:: Exercise instructions ::
Please print out the entries below unchanged and skip the images.

:: Study material ::
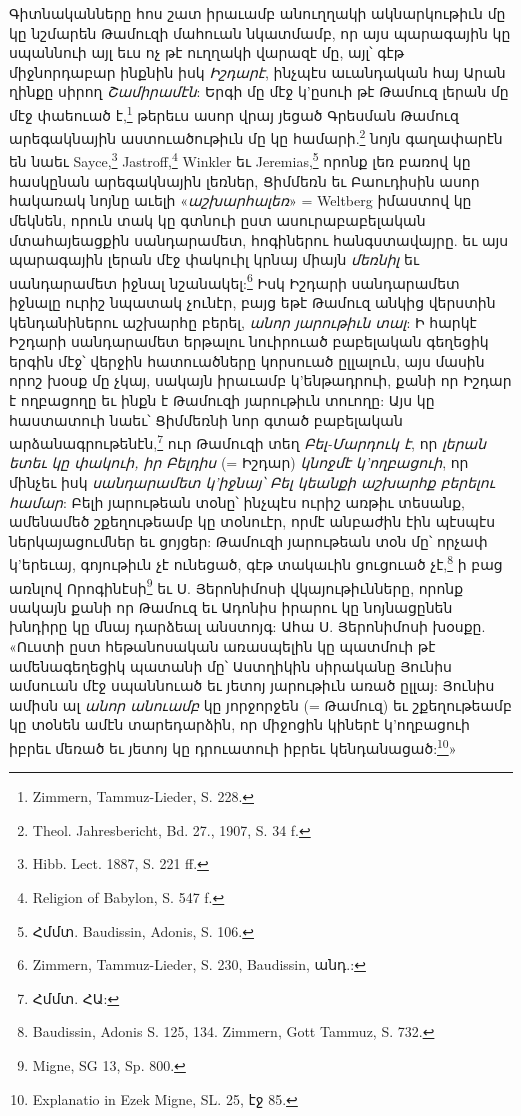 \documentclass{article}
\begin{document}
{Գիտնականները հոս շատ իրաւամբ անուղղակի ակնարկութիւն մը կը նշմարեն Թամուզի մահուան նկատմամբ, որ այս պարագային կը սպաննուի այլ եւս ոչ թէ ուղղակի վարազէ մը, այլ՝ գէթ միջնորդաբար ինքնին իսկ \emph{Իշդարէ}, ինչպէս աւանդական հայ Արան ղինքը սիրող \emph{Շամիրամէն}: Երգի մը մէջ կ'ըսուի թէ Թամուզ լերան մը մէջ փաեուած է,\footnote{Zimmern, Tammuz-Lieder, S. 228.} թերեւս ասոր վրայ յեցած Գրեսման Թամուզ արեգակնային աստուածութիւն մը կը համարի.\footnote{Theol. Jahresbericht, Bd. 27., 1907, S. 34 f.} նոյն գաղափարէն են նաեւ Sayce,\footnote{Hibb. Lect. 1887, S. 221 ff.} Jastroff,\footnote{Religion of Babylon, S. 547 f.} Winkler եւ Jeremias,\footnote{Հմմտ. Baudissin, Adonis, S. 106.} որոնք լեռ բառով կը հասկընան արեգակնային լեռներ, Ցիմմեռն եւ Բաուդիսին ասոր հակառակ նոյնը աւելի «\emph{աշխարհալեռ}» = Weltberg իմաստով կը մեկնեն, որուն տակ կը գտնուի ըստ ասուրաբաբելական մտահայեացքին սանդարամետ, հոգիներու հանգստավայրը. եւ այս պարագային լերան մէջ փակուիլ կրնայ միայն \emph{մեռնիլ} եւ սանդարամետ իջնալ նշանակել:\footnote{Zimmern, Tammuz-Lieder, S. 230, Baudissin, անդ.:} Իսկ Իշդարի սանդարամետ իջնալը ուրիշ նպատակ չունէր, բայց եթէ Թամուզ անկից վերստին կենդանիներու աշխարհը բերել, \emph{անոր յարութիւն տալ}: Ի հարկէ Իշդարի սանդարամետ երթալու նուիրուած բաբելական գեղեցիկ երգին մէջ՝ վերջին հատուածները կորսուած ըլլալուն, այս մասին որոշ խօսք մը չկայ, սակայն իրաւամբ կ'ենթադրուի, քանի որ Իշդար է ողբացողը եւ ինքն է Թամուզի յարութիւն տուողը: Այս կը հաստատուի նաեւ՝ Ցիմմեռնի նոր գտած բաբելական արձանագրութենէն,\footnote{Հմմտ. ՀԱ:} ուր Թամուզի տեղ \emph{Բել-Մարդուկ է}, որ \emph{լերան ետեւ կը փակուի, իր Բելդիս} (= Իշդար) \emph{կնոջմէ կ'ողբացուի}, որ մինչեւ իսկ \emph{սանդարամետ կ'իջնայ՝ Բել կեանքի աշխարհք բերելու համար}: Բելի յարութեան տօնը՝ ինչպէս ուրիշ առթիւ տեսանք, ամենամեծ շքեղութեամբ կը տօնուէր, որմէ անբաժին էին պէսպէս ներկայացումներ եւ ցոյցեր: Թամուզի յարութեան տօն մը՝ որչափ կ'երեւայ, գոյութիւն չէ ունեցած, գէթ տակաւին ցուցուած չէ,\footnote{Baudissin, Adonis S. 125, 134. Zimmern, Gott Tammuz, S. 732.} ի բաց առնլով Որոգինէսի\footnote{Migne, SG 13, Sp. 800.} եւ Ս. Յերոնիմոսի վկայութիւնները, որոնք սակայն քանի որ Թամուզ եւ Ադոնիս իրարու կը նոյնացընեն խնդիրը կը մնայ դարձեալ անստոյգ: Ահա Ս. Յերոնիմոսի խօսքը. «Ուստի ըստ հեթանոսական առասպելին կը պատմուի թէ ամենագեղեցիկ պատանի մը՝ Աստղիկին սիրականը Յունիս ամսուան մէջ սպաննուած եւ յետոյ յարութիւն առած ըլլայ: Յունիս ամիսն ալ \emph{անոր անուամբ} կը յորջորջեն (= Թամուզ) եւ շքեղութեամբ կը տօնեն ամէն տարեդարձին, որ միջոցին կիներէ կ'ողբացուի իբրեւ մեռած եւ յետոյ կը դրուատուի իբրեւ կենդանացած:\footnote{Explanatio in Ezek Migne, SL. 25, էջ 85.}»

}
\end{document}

:: Result of this exercise ::
 \documentclass{article}
\begin{document}
{Գիտնականները հոս շատ իրաւամբ անուղղակի ակնարկութիւն մը կը նշմարեն Թամուզի մահուան նկատմամբ, որ այս պարագային կը սպաննուի այլ եւս ոչ թէ ուղղակի վարազէ մը, այլ՝ գէթ միջնորդաբար ինքնին իսկ \emph{Իշդարէ}, ինչպէս աւանդական հայ Արան ղինքը սիրող \emph{Շամիրամէն}: Երգի մը մէջ կ'ըսուի թէ Թամուզ լերան մը մէջ փաեուած է,\footnote{Zimmern, Tammuz-Lieder, S. 228.} թերեւս ասոր վրայ յեցած Գրեսման Թամուզ արեգակնային աստուածութիւն մը կը համարի.\footnote{Theol. Jahresbericht, Bd. 27., 1907, S. 34 f.} նոյն գաղափարէն են նաեւ Sayce,\footnote{Hibb. Lect. 1887, S. 221 ff.} Jastroff,\footnote{Religion of Babylon, S. 547 f.} Winkler եւ Jeremias,\footnote{Հմմտ. Baudissin, Adonis, S. 106.} որոնք լեռ բառով կը հասկընան արեգակնային լեռներ, Ցիմմեռն եւ Բաուդիսին ասոր հակառակ նոյնը աւելի «\emph{աշխարհալեռ}» = Weltberg իմաստով կը մեկնեն, որուն տակ կը գտնուի ըստ ասուրաբաբելական մտահայեացքին սանդարամետ, հոգիներու հանգստավայրը. եւ այս պարագային լերան մէջ փակուիլ կրնայ միայն \emph{մեռնիլ} եւ սանդարամետ իջնալ նշանակել:\footnote{Zimmern, Tammuz-Lieder, S. 230, Baudissin, անդ.:} Իսկ Իշդարի սանդարամետ իջնալը ուրիշ նպատակ չունէր, բայց եթէ Թամուզ անկից վերստին կենդանիներու աշխարհը բերել, \emph{անոր յարութիւն տալ}: Ի հարկէ Իշդարի սանդարամետ երթալու նուիրուած բաբելական գեղեցիկ երգին մէջ՝ վերջին հատուածները կորսուած ըլլալուն, այս մասին որոշ խօսք մը չկայ, սակայն իրաւամբ կ'ենթադրուի, քանի որ Իշդար է ողբացողը եւ ինքն է Թամուզի յարութիւն տուողը: Այս կը հաստատուի նաեւ՝ Ցիմմեռնի նոր գտած բաբելական արձանագրութենէն,\footnote{Հմմտ. ՀԱ:} ուր Թամուզի տեղ \emph{Բել-Մարդուկ է}, որ \emph{լերան ետեւ կը փակուի, իր Բելդիս} (= Իշդար) \emph{կնոջմէ կ'ողբացուի}, որ մինչեւ իսկ \emph{սանդարամետ կ'իջնայ՝ Բել կեանքի աշխարհք բերելու համար}: Բելի յարութեան տօնը՝ ինչպէս ուրիշ առթիւ տեսանք, ամենամեծ շքեղութեամբ կը տօնուէր, որմէ անբաժին էին պէսպէս ներկայացումներ եւ ցոյցեր: Թամուզի յարութեան տօն մը՝ որչափ կ'երեւայ, գոյութիւն չէ ունեցած, գէթ տակաւին ցուցուած չէ,\footnote{Baudissin, Adonis S. 125, 134. Zimmern, Gott Tammuz, S. 732.} ի բաց առնլով Որոգինէսի\footnote{Migne, SG 13, Sp. 800.} եւ Ս. Յերոնիմոսի վկայութիւնները, որոնք սակայն քանի որ Թամուզ եւ Ադոնիս իրարու կը նոյնացընեն խնդիրը կը մնայ դարձեալ անստոյգ: Ահա Ս. Յերոնիմոսի խօսքը. «Ուստի ըստ հեթանոսական առասպելին կը պատմուի թէ ամենագեղեցիկ պատանի մը՝ Աստղիկին սիրականը Յունիս ամսուան մէջ սպաննուած եւ յետոյ յարութիւն առած ըլլայ: Յունիս ամիսն ալ \emph{անոր անուամբ} կը յորջորջեն (= Թամուզ) եւ շքեղութեամբ կը տօնեն ամէն տարեդարձին, որ միջոցին կիներէ կ'ողբացուի իբրեւ մեռած եւ յետոյ կը դրուատուի իբրեւ կենդանացած:\footnote{Explanatio in Ezek Migne, SL. 25, էջ 85.}»

}
\end{document}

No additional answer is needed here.